RL: Galeriler bu zorluklara en iyi cevabı nasıl verebilir?
EW: Kitabın ikinci kısmı, satıcıların gerçekten kontrol altına aldığı şeyleri inceler ve ekonomik durgunluktan bu yana, şeylere yaklaşımıyla bana esin kaynağı olan sanat eseri satıcısı Elizabeth Dee ile yaptığım söyleşiyi tartışarak başlar. Galerilerin yüzleştikleri paradoksla baş etmelerinin tek yolu, başkalarının, onlar için bir başarı tanımı yapmalarına izin vermemeleridir.
RL: Mega-galerinin yükselişi koleksiyoncuları ve uzmanlığı nasıl etkiledi?
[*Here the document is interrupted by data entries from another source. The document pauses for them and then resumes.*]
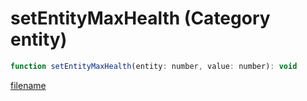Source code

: # setEntityMaxHealth (Category entity)

```js
function setEntityMaxHealth(entity: number, value: number): void
```

[filename](setEntityMaxHealth_m.md ':include')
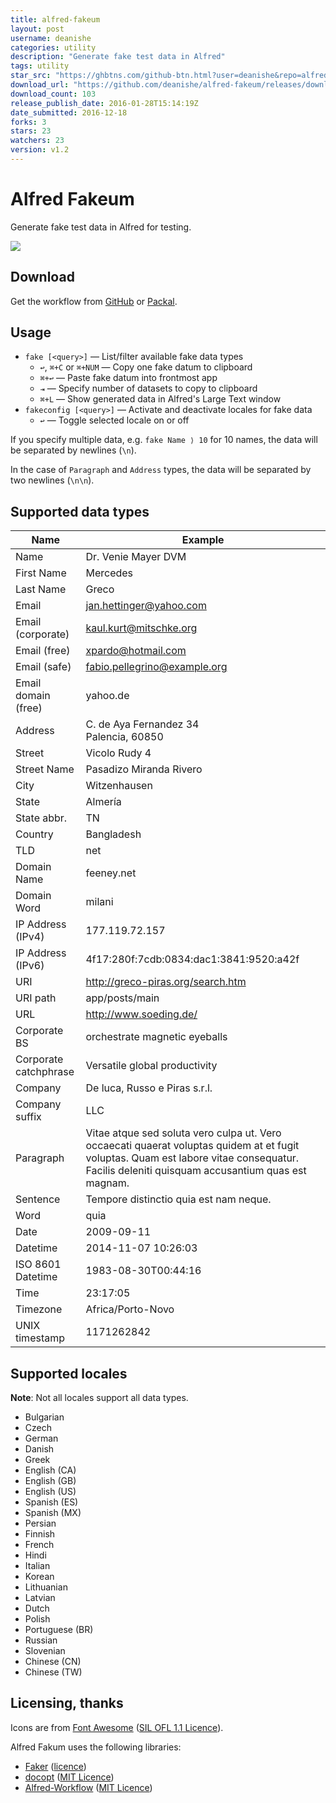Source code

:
 ```yaml
---
title: alfred-fakeum
layout: post
username: deanishe
categories: utility
description: "Generate fake test data in Alfred"
tags: utility
star_src: "https://ghbtns.com/github-btn.html?user=deanishe&repo=alfred-fakeum&type=star&count=true"
download_url: "https://github.com/deanishe/alfred-fakeum/releases/download/v1.2/Fakeum-1.2.alfredworkflow"
download_count: 103
release_publish_date: 2016-01-28T15:14:19Z
date_submitted: 2016-12-18
forks: 3
stars: 23
watchers: 23
version: v1.2
---
```

# Alfred Fakeum #

Generate fake test data in Alfred for testing.

![][demo]

## Download ##

Get the workflow from [GitHub][gh-releases] or [Packal][packal].

## Usage ##

- `fake [<query>]` — List/filter available fake data types
    - `↩`, `⌘+C` or `⌘+NUM` — Copy one fake datum to clipboard
    - `⌘+↩` — Paste fake datum into frontmost app
    - `⇥` — Specify number of datasets to copy to clipboard
    - `⌘+L` — Show generated data in Alfred's Large Text window
- `fakeconfig [<query>]` — Activate and deactivate locales for fake data
    - `↩` — Toggle selected locale on or off

If you specify multiple data, e.g. `fake Name ⟩ 10` for 10 names, the data
will be separated by newlines (`\n`).

In the case of `Paragraph` and `Address` types, the data will be separated
by two newlines (`\n\n`).

## Supported data types ##

|          Name         |                                                                                           Example                                                                                            |
|-----------------------|----------------------------------------------------------------------------------------------------------------------------------------------------------------------------------------------|
| Name                  | Dr. Venie Mayer DVM                                                                                                                                                                          |
| First Name            | Mercedes                                                                                                                                                                                     |
| Last Name             | Greco                                                                                                                                                                                        |
| Email                 | jan.hettinger@yahoo.com                                                                                                                                                                      |
| Email (corporate)     | kaul.kurt@mitschke.org                                                                                                                                                                       |
| Email (free)          | xpardo@hotmail.com                                                                                                                                                                           |
| Email (safe)          | fabio.pellegrino@example.org                                                                                                                                                                 |
| Email domain (free)   | yahoo.de                                                                                                                                                                                     |
| Address               | C. de Aya Fernandez 34<br/>Palencia, 60850                                                                                                                                                   |
| Street                | Vicolo Rudy 4                                                                                                                                                                                |
| Street Name           | Pasadizo Miranda Rivero                                                                                                                                                                      |
| City                  | Witzenhausen                                                                                                                                                                                 |
| State                 | Almería                                                                                                                                                                                      |
| State abbr.           | TN                                                                                                                                                                                           |
| Country               | Bangladesh                                                                                                                                                                                   |
| TLD                   | net                                                                                                                                                                                          |
| Domain Name           | feeney.net                                                                                                                                                                                   |
| Domain Word           | milani                                                                                                                                                                                       |
| IP Address (IPv4)     | 177.119.72.157                                                                                                                                                                               |
| IP Address (IPv6)     | 4f17:280f:7cdb:0834:dac1:3841:9520:a42f                                                                                                                                                      |
| URI                   | http://greco-piras.org/search.htm                                                                                                                                                            |
| URI path              | app/posts/main                                                                                                                                                                               |
| URL                   | http://www.soeding.de/                                                                                                                                                                       |
| Corporate BS          | orchestrate magnetic eyeballs                                                                                                                                                                |
| Corporate catchphrase | Versatile global productivity                                                                                                                                                                |
| Company               | De luca, Russo e Piras s.r.l.                                                                                                                                                                |
| Company suffix        | LLC                                                                                                                                                                                          |
| Paragraph             | Vitae atque sed soluta vero culpa ut. Vero occaecati quaerat voluptas quidem at et fugit voluptas. Quam est labore vitae consequatur. Facilis deleniti quisquam accusantium quas est magnam. |
| Sentence              | Tempore distinctio quia est nam neque.                                                                                                                                                       |
| Word                  | quia                                                                                                                                                                                         |
| Date                  | 2009-09-11                                                                                                                                                                                   |
| Datetime              | 2014-11-07 10:26:03                                                                                                                                                                          |
| ISO 8601 Datetime     | 1983-08-30T00:44:16                                                                                                                                                                          |
| Time                  | 23:17:05                                                                                                                                                                                     |
| Timezone              | Africa/Porto-Novo                                                                                                                                                                            |
| UNIX timestamp        | 1171262842                                                                                                                                                                                   |




## Supported locales ##

**Note**: Not all locales support all data types.

- Bulgarian
- Czech
- German
- Danish
- Greek
- English (CA)
- English (GB)
- English (US)
- Spanish (ES)
- Spanish (MX)
- Persian
- Finnish
- French
- Hindi
- Italian
- Korean
- Lithuanian
- Latvian
- Dutch
- Polish
- Portuguese (BR)
- Russian
- Slovenian
- Chinese (CN)
- Chinese (TW)

## Licensing, thanks ##

Icons are from [Font Awesome][font-awesome] ([SIL OFL 1.1 Licence][sil]).

Alfred Fakum uses the following libraries:

- [Faker][faker] ([licence][faker-licence])
- [docopt][docopt] ([MIT Licence][mit])
- [Alfred-Workflow][alfred-workflow] ([MIT Licence][mit])

[gh-releases]: https://github.com/deanishe/alfred-fakeum/releases
[packal]: http://www.packal.org/workflow/fakeum
[mit]: http://opensource.org/licenses/MIT
[alfred-workflow]: http://www.deanishe.net/alfred-workflow/
[font-awesome]: http://fortawesome.github.io/Font-Awesome/
[docopt]: http://docopt.org/
[faker]: http://www.joke2k.net/faker/
[faker-licence]: https://github.com/joke2k/faker/blob/master/LICENSE.txt
[sil]: http://scripts.sil.org/OFL
[demo]: https://raw.githubusercontent.com/deanishe/alfred-fakeum/master/demo.gif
EW: Uzmanlık üzerinde kesinlikle bir etkisi oldu. Fiyatların yükseldiği orta seviyede, bu sizin için gerçek para anlamına gelir, zekice bir yatırım yapmak için bir güvence istersiniz. Yani, bizzat mega galerinin varlığı, kendi başınıza gidip bir şeyler yapma gereksiniminizi ortadan kaldırdı. Elbette ki, fiyat açısından düşünürsek, koleksiyoncuların çoğu, aslında mega galerilerden tutarlılık satın alabilirler. Dolayısıyla orta seviye galerilerin bir güç olmayı sürdürecekleri konusunda iyimserim. Mega galerilerle ilgili diğer şey de şu, yarattıkları sergilerin kalitesi nedeniyle kendilerini övmem gerekiyor ayrıca çağdaş sanat dünyasını toplamda hayal edilemeyecek bir boyuta taşıdılar. Kaptıkları sanatçılar için pazarı keşfetme, oluşturma ve geliştirme işini gerçekleştiren küçük galerilerin işe erişimlerine izin veriyorlar. Küçük galerilerin ayakta kalmasına yardımcı olan tek şey paradır. Büyük fuarlara katılmak isteyen ama, kimliğini kaybetmek istemeyen bir galeri için en iyi tavsiyem, o sırada satışı olan bir sanatçı için stand açmaktır. İşin temeli budur. Büyük bir çıkış yapmayı düşünmeyin. Öyle bir zamanlama yapın ki, seçim komitesi, o sanatçıdan haberdar olsun. Biraz da stratejik davranın ama, üstesinden gelemeyecekseniz, kesinlikle büyük gösterilere girişmeyin.